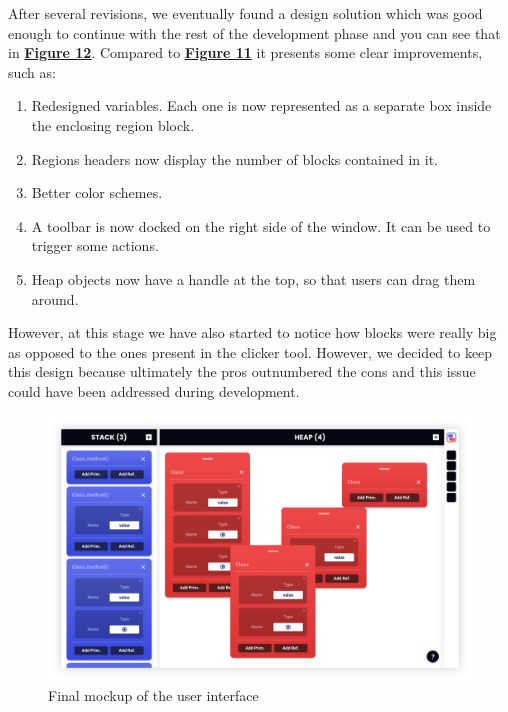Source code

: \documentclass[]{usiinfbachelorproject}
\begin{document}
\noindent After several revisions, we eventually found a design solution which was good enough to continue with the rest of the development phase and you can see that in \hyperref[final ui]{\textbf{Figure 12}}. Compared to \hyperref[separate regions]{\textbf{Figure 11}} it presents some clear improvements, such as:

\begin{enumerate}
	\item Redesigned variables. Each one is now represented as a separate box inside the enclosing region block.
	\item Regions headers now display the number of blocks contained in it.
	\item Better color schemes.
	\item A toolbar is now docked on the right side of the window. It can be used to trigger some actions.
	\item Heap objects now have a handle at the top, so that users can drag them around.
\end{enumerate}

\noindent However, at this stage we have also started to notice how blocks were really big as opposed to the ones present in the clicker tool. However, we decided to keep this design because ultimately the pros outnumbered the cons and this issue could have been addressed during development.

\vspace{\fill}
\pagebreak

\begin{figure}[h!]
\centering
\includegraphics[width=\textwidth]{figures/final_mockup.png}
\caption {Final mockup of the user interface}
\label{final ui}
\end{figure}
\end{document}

---

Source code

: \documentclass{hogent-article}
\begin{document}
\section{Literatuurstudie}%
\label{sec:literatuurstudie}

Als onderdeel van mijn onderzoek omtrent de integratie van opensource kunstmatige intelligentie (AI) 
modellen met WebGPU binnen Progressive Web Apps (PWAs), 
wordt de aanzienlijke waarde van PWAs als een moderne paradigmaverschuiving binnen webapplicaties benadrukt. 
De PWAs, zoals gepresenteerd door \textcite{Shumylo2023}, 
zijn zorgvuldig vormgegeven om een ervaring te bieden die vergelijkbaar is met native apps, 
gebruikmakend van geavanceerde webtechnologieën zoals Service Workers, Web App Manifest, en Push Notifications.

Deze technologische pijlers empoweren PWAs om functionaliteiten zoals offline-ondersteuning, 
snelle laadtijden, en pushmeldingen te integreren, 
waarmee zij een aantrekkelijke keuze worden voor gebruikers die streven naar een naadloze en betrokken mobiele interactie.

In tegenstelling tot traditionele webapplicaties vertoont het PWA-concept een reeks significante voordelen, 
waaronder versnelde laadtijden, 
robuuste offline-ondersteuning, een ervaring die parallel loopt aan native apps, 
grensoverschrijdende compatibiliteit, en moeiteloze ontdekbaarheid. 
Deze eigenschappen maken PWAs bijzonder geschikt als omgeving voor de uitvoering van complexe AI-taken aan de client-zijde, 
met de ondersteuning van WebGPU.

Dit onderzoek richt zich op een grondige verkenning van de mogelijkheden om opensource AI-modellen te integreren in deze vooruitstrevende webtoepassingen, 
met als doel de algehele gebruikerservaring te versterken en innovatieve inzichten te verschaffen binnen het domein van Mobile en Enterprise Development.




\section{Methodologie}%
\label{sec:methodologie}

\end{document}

• Exercise requirements:
Exactly how many lines in the data above contain the word "that"? Respond with the number and nothing more.

• Written solution:
2